Attention : rien ne dit que ce PS-là, un PS qui serait resté fidèle aux "valeurs de la gauche", et n'aurait pas été absorbé par l'orbite idéologique FN, aurait décroché un meilleur score que le score du premier tour des Régionales. Peut-être même au contraire. Mais au moins, comprendrait-on tout de suite Le Foll quand il parle de "lagauche". Sans ces deux ou trois secondes de décalage, comme s'il nous parlait d'une étoile très lointaine, et déjà morte.

Ce retrait du PS des régions gagnables par le FN, c'est peut-être très habile -cela fera porter par la droite la responsabilité des victoires FN-, c'est peut-être très moral, c'est peut-être un magnifique geste sacrificiel, mais Hollande et Valls en ont-ils mesuré la portée symbolique ? La gauche de gouvernement, qui avait déjà disparu idéologiquement, va donc disparaître politiquement. Ce sera progressif. Une sorte d'effacement. Mais si les mots ont un sens, cela s'appelle un suicide.

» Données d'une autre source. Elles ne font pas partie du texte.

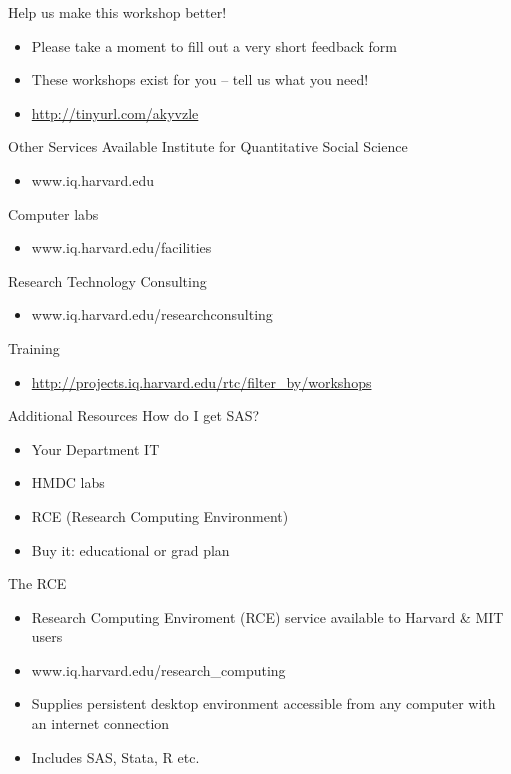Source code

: \documentclass[table,smaller]{beamer}
\begin{document}
\begin{frame}[label=sec-6-1]{Help us make this workshop better!}
\begin{itemize}
\item Please take a moment to fill out a very short feedback form

\item These workshops exist for you – tell us what you need!

\item \url{http://tinyurl.com/akyvzle}
\end{itemize}
\end{frame}
\begin{frame}[label=sec-6-2]{Other Services Available}
Institute for Quantitative Social Science
\begin{itemize}
\item www.iq.harvard.edu
\end{itemize}
Computer labs
\begin{itemize}
\item www.iq.harvard.edu/facilities
\end{itemize}
Research Technology Consulting
\begin{itemize}
\item www.iq.harvard.edu/researchconsulting
\end{itemize}
Training
\begin{itemize}
\item \url{http://projects.iq.harvard.edu/rtc/filter_by/workshops}
\end{itemize}
\end{frame}
\begin{frame}[label=sec-6-3]{Additional Resources}
How do I get SAS?
\begin{itemize}
\item Your Department IT
\item HMDC labs
\item RCE (Research Computing Environment)
\item Buy it: educational or grad plan
\end{itemize}

The RCE
\begin{itemize}
\item Research Computing Enviroment (RCE) service available to
Harvard \& MIT users
\item www.iq.harvard.edu/research\_computing
\item Supplies persistent desktop environment accessible from
any computer with an internet connection
\item Includes SAS, Stata, R etc.
\end{itemize}
\end{frame}
\end{document}
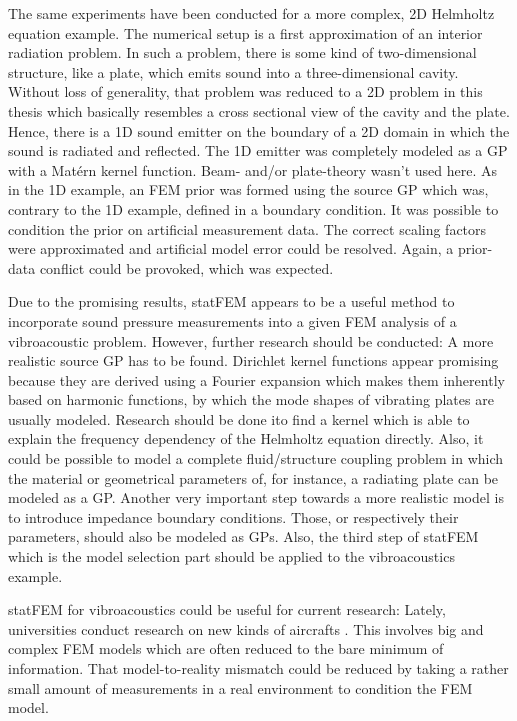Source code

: \documentclass[%
  a4paper,oneside,%
  11pt,%
  smallchapters,
  style=printdev,
  extramargin,
  green,%
  rgb, <cmyk>
  ]{tubsbook}
\begin{document}
The same experiments have been conducted for a more complex, 2D Helmholtz equation example. The numerical setup is a first approximation of an interior radiation problem. In such a problem, there is some kind of two-dimensional structure, like a plate, which emits sound into a three-dimensional cavity. Without loss of generality, that problem was reduced to a 2D problem in this thesis which basically resembles a cross sectional view of the cavity and the plate. Hence, there is a 1D sound emitter on the boundary of a 2D domain in which the sound is radiated and reflected. The 1D emitter was completely modeled as a GP with a Mat\'ern kernel function.  Beam- and/or plate-theory wasn't used here.  As in the 1D example, an FEM prior was formed using the source GP which was, contrary to the 1D example, defined in a boundary condition. It was possible to condition the prior on artificial measurement data. The correct scaling factors were approximated and artificial model error could be resolved. Again, a prior-data conflict could be provoked, which was expected. 

Due to the promising results, statFEM appears to be a useful method to incorporate sound pressure measurements into a given FEM analysis of a vibroacoustic problem. However, further research should be conducted: A more realistic source GP has to be found. Dirichlet kernel functions appear promising \cite{Jeppsson} because they are derived using a Fourier expansion which makes them inherently based on harmonic functions, by which the mode shapes of vibrating plates are usually modeled. Research should be done ito find a kernel which is able to explain the frequency dependency of the Helmholtz equation directly. Also, it could be possible to model a complete fluid/structure coupling problem in which the material or geometrical parameters of, for instance, a radiating plate can be modeled as a GP. Another very important step towards a more realistic model is to introduce impedance boundary conditions. Those, or respectively their parameters, should also be modeled as GPs. Also, the third step of statFEM which is the model selection part should be applied to the vibroacoustics example.

statFEM for vibroacoustics could be useful for current research: Lately, universities conduct research on new kinds of aircrafts \cite{Blech2020}. This involves big and complex FEM models which are often reduced to the bare minimum of information. That model-to-reality mismatch could be reduced by taking a rather small amount of measurements in a real environment to condition the FEM model. 
\end{document}
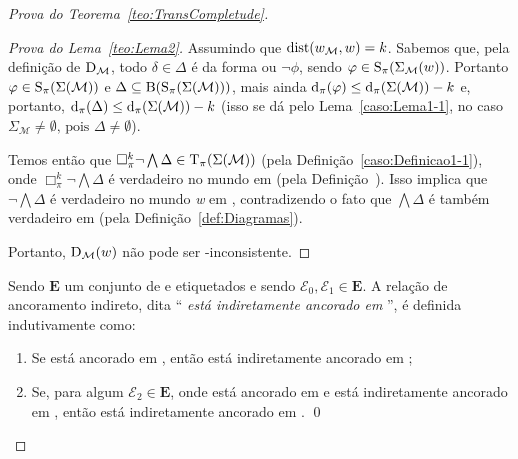 \begin{apendicesenv}
\begin{proof}[Prova do Teorema~\ref{teo:TransCompletude}]
\begin{proof}[Prova do Lema~\ref{teo:Lema2}]
                Assumindo que \(\operatorname{dist}(w_{\mathcal{M}}, w) = k\). Sabemos que, pela definição de \(\operatorname{D}_{\mathcal{M}}\), todo \(\delta \in \Delta\)
                é da forma \PHI ou \(\neg \phi\), sendo \(\varphi \in \operatorname{S}_{\pi}(\Sigma_{\mathcal{M}}(w))\).
                Portanto \(\varphi \in \operatorname{S}_{\pi}(\Sigma(\mathcal{M}))\) e \(\Delta \subseteq \operatorname{B}(\operatorname{S}_{\pi}(\Sigma(\mathcal{M})))\),
                mais ainda \(\operatorname{d}_{\pi}(\varphi) \leq \operatorname{d}_{\pi}(\Sigma(\mathcal{M})) - k\) e, portanto, \(\operatorname{d}_{\pi}(\Delta) \leq \operatorname{d}_{\pi}(\Sigma(\mathcal{M})) - k\)
                (isso se dá pelo Lema~\ref{caso:Lema1-1}, no caso \(\Sigma_{\mathcal{M}} \neq \emptyset \text{, pois } \Delta \neq \emptyset\)).

                Temos então que \(\Box^{k}_{\pi} \neg \bigwedge \Delta \in \operatorname{T}_{\pi}(\Sigma(\mathcal{M}))\) (pela Definição~\ref{caso:Definicao1-1}),
                onde \(\Box^{k}_{\pi} \neg \bigwedge \Delta\) é verdadeiro no mundo \Mundobase em 
                (pela Definição~). Isso implica que \(\neg \bigwedge \Delta\) é verdadeiro no mundo \textit{w}
                em , contradizendo o fato que \(\bigwedge \Delta\) é também verdadeiro em  (pela Definição~\ref{def:Diagramas}).

                Portanto, \(\operatorname{D}_{\mathcal{M}}(w)\) não pode ser -inconsistente.
            \end{proof}

            \begin{definicao}
                \label{def:AncoramenteoInidireto}
                Sendo \(\mathbf{E}\) um conjunto de \PImodelos e \OPImodelos etiquetados e sendo \(\mathcal{E}_{0}, \mathcal{E}_{1} \in \mathbf{E}\). A relação de ancoramento indireto,
                dita ``\textit{ está indiretamente ancorado em }'', é definida indutivamente como:
                \begin{enumerate}[label=\textnormal{\ref{def:AncoramenteoInidireto}.\arabic*}]
                    \item Se  está ancorado em , então  está indiretamente ancorado em ;

                    \item Se, para algum \(\mathcal{E}_{2} \in \mathbf{E}\), onde  está ancorado em  e  está indiretamente ancorado
                        em , então  está indiretamente ancorado em . \qed
                \end{enumerate}
            \end{definicao}


\end{proof}
\end{apendicesenv}

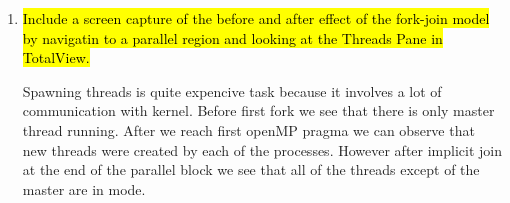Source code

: \documentclass{article}
\begin{document}
\begin{enumerate}
	\item \hl{Include a screen capture of the before and after effect of the fork-join model by navigatin to a parallel region and looking at the Threads Pane in TotalView.} ~
	
	 Spawning threads is quite expencive task because it involves a lot of 
	communication with kernel. Before first fork we see that there is only master thread running.
	After we reach first openMP pragma we can observe that new threads were created by each of the 
	processes. However after implicit join at the end of the parallel block we see that all of the
	threads except of the master are in  mode.

\end{enumerate}
\end{document}

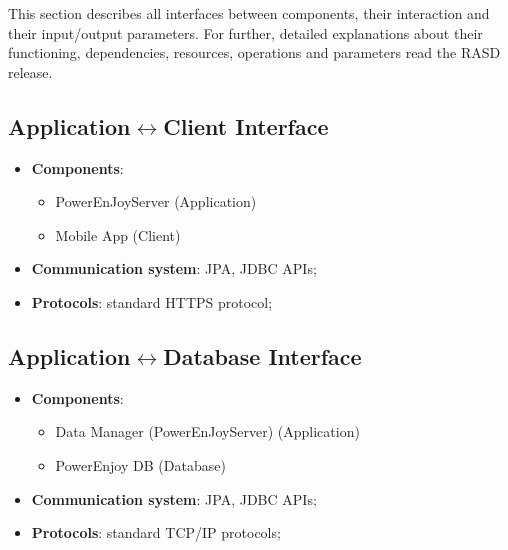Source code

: This section describes all interfaces between components, their interaction and their input/output parameters. For further, detailed explanations about their functioning, dependencies, resources, operations and parameters read the RASD release.

\subsection{Application$\leftrightarrow$Client Interface}
	\begin{itemize}
		\item [] \textbf{Components}:
			\begin{itemize}
				\item PowerEnJoyServer  (Application)
				\item Mobile App (Client)
			\end{itemize}			
		\item [] \textbf{Communication system}: JPA, JDBC APIs;
		\item [] \textbf{Protocols}: standard HTTPS protocol;
	\end{itemize}
	
\subsection{Application$\leftrightarrow$Database  Interface}
	\begin{itemize}
		\item [] \textbf{Components}:
		\begin{itemize}
			\item Data Manager (PowerEnJoyServer) (Application)
			\item PowerEnjoy DB (Database)
		\end{itemize}			
		\item [] \textbf{Communication system}: JPA, JDBC APIs;
		\item [] \textbf{Protocols}: standard TCP/IP protocols;
	\end{itemize}
	
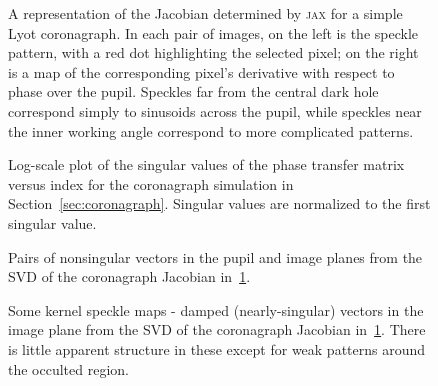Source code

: \documentclass[modern]{aastex63}
\begin{document}
\begin{figure}
\caption{A representation of the Jacobian determined by \textsc{jax} for a simple Lyot coronagraph. In each pair of images, on the left is the speckle pattern, with a red dot highlighting the selected pixel; on the right is a map of the corresponding pixel's derivative with respect to phase over the pupil. Speckles far from the central dark hole correspond simply to sinusoids across the pupil, while speckles near the inner working angle correspond to more complicated patterns. \label{speckle_jacobian}}
\end{figure}


\begin{figure}
     \caption{Log-scale plot of the singular values of the phase transfer matrix versus index for the coronagraph simulation in Section~\ref{sec:coronagraph}. Singular values are normalized to the first singular value.}
    \label{fig:svd_coronagraph}
\end{figure}

\begin{figure}
\caption{Pairs of nonsingular vectors in the pupil and image planes from the SVD of the coronagraph Jacobian in~\ref{speckle_jacobian}.
\label{nonsingular_corona}} 
\end{figure}

\begin{figure}
\caption{Some kernel speckle maps - damped (nearly-singular) vectors in the image plane from the SVD of the coronagraph Jacobian in~\ref{speckle_jacobian}. There is little apparent structure in these except for weak patterns around the occulted region.
\label{kernel_corona}}
\end{figure}

\end{document}

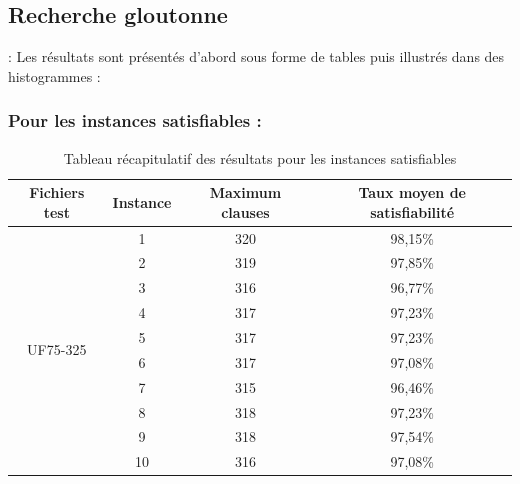 
\newpage
\subsection{Recherche gloutonne} :
Les résultats sont présentés d'abord sous forme de tables puis illustrés dans des histogrammes : 
\subsubsection{Pour les instances satisfiables :}
\begin{table}[H]
	\centering
	\begin{tabular}{|c|c|c|c|}
		\hline
		Fichiers test              & Instance & Maximum clauses & Taux moyen de satisfiabilité \\ \hline
		\multirow{10}{*}{UF75-325} & 1        & 320             & 98,15\%                      \\ \cline{2-4} 
		& 2        & 319             & 97,85\%                      \\ \cline{2-4} 
		& 3        & 316             & 96,77\%                      \\ \cline{2-4} 
		& 4        & 317             & 97,23\%                      \\ \cline{2-4} 
		& 5        & 317             & 97,23\%                      \\ \cline{2-4} 
		& 6        & 317             & 97,08\%                      \\ \cline{2-4} 
		& 7        & 315             & 96,46\%                      \\ \cline{2-4} 
		& 8        & 318             & 97,23\%                      \\ \cline{2-4} 
		& 9        & 318             & 97,54\%                      \\ \cline{2-4} 
		& 10       & 316             & 97,08\%                      \\ \hline
	\end{tabular}
	\caption{Tableau récapitulatif des résultats pour les instances satisfiables}
	\label{table:Tab_Greedy_Sat}
\end{table}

Bienvenue dans ce nouveau monde où pour tous débats politiques, resteront les débats internes au FN. Car il y en a, et il y en aura de plus en plus. Et s'il n'y en a pas assez, la caste des commentateurs professionnels les inventera. Comment une démocratie vivrait-elle sans débats ? Le débat, c'est le sel de la démocratie. Cela a commencé dimanche soir. Dimanche soir sont apparus les premiers très sérieux éditos d'analyse sur les dissensions tante-nièce, entre celle qui veut la suppression des subventions au Planning Familial, et celle qui explique qu'on a mal compris. Même sur l'économie, parait-il, il y aurait des nuances. Toute la galaxie des commentateurs politiques, toute la Thomalegrandie, va se recycler en sous-titreurs des débats tante-nièce. Il y aura des reportages indiscrets sur les coulisses, les petits chats écrasés par les gros chiens dans le parc des chateaux de famille. Des psychanalystes-experts de la relation tante-nièce prendront le chemin de BFMTV. Des éditeurs commanderont des livres sur la relation tante-nièce, cette inconnue. Apparaitront des spécialistes de la relation compagnon de la tante-mari de la nièce -on n'en parle pas assez, et pourtant c'est très éclairant. L'opposition de gauche sera incarnée par Sarkozy et Estrosi. Juppé sera assigné à résidence. On n'aura pas à se plaindre, c'est ce qu'on aura voulu.